====== EXCERPTED DATA

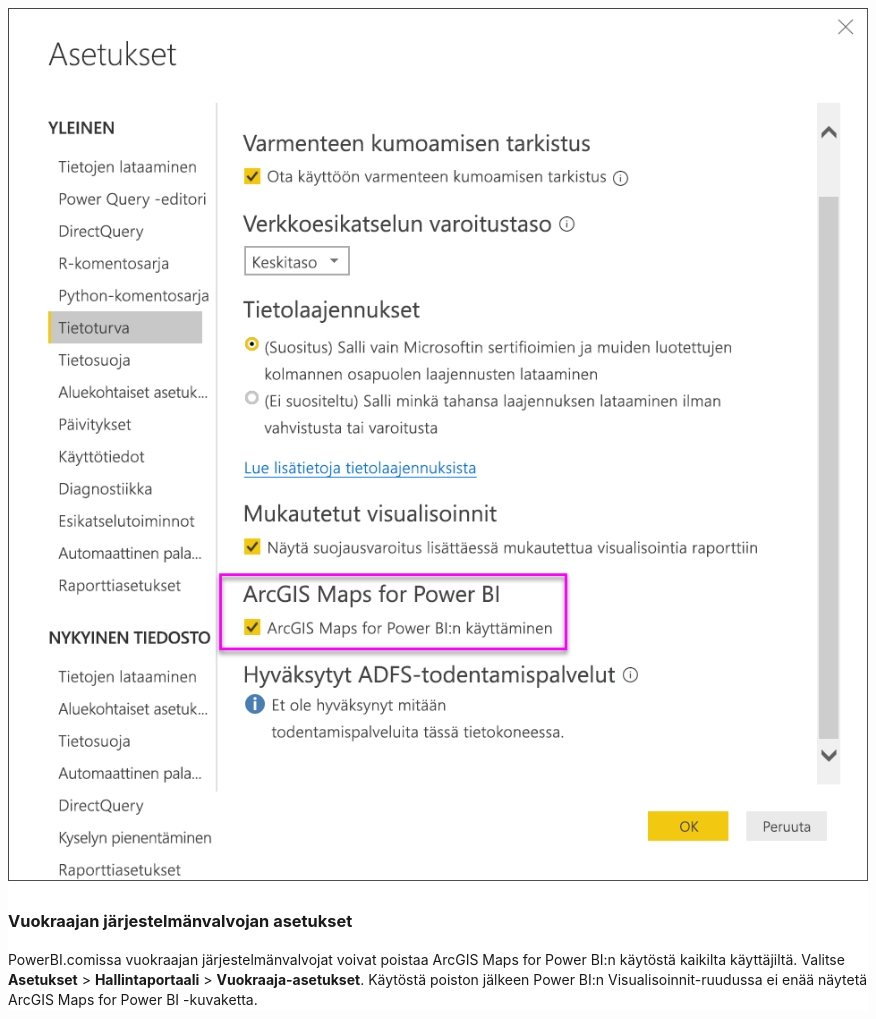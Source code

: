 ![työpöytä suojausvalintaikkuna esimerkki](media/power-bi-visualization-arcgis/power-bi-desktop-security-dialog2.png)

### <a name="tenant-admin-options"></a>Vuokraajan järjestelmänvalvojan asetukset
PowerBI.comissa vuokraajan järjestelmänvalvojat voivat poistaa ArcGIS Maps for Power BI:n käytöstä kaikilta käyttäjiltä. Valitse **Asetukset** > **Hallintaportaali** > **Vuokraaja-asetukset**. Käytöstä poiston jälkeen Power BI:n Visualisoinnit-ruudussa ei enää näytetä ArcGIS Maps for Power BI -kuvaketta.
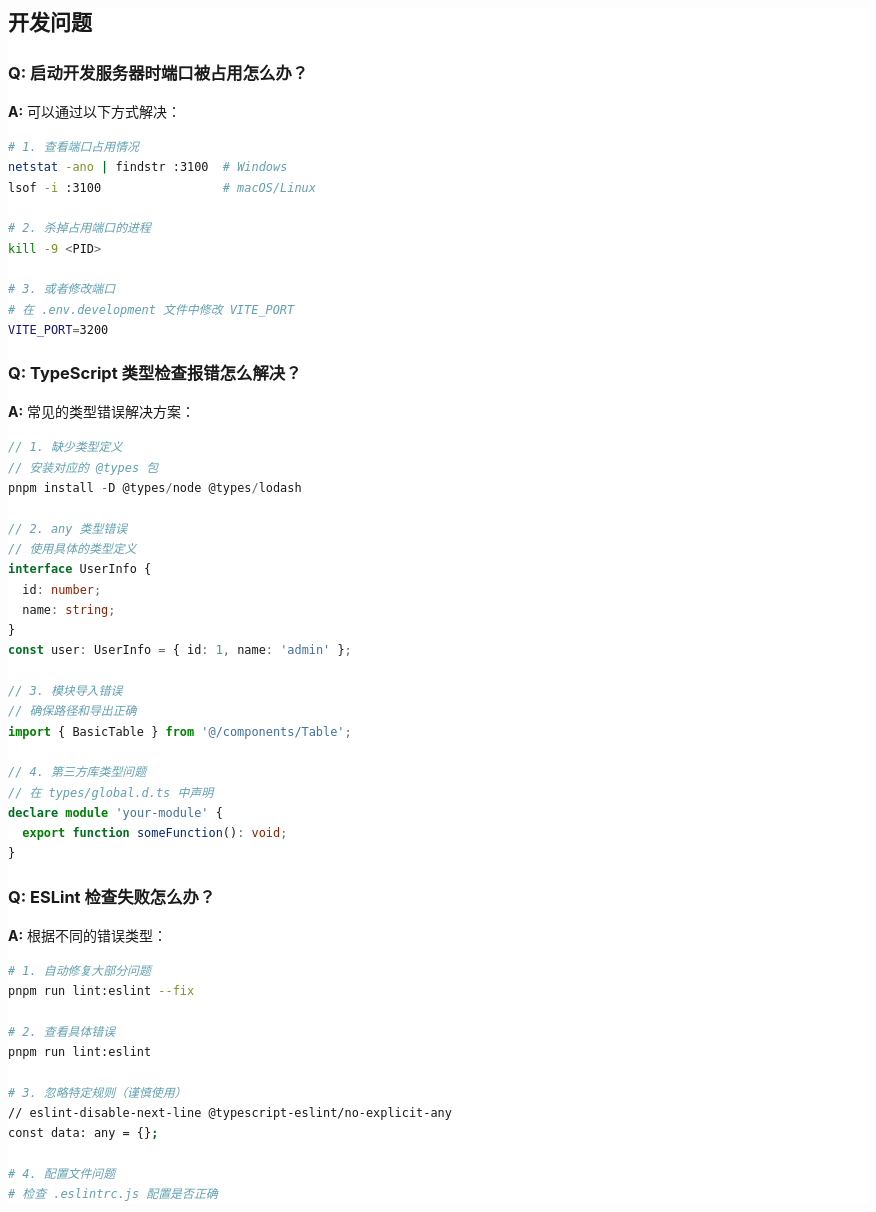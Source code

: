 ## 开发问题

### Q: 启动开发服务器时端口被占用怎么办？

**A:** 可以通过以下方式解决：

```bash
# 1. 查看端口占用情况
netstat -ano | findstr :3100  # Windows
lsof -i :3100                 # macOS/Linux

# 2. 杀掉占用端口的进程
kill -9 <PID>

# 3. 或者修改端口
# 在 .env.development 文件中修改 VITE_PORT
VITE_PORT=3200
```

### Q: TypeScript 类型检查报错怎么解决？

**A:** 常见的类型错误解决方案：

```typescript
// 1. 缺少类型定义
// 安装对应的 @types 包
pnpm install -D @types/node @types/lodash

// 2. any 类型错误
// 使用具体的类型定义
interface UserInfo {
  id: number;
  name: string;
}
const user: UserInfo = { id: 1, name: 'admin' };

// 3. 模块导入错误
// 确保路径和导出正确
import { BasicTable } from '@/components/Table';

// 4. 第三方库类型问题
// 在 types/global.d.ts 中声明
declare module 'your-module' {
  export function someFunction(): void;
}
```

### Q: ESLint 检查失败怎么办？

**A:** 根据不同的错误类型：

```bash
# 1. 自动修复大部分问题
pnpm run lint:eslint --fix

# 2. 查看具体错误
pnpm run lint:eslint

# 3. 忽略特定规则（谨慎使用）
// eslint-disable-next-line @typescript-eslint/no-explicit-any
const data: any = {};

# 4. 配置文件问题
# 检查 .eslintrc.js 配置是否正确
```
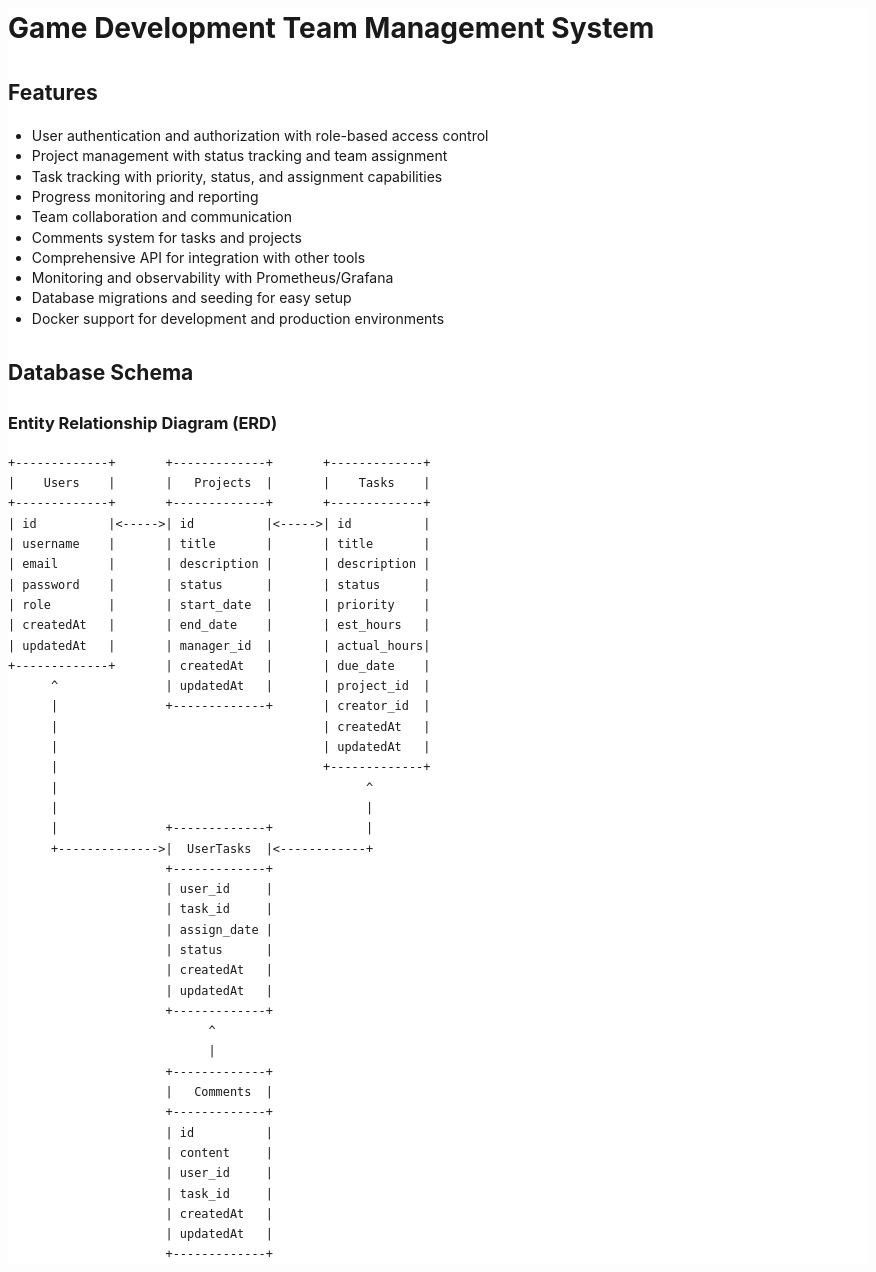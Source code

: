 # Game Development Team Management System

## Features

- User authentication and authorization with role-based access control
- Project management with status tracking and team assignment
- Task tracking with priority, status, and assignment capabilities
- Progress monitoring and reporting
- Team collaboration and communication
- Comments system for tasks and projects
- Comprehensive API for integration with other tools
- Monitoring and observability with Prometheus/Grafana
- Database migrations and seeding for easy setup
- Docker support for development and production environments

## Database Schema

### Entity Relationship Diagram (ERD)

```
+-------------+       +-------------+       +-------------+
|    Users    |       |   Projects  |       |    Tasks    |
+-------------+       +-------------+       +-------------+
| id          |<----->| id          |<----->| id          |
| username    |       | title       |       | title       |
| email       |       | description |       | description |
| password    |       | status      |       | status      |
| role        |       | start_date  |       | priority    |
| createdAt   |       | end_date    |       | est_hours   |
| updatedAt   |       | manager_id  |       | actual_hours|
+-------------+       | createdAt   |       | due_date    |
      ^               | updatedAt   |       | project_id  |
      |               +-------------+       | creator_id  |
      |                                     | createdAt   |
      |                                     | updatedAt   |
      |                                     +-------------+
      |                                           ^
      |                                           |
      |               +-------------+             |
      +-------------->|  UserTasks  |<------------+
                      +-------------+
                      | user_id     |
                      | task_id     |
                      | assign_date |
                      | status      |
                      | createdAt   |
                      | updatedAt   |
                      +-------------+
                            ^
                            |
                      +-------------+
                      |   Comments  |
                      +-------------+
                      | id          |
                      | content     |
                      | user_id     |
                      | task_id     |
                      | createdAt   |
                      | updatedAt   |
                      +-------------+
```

============

WHAT TO DO:
Say how many lines of the entries above include the string "admin", giving the number and nothing else.

RESULT FOR THIS TASK:
2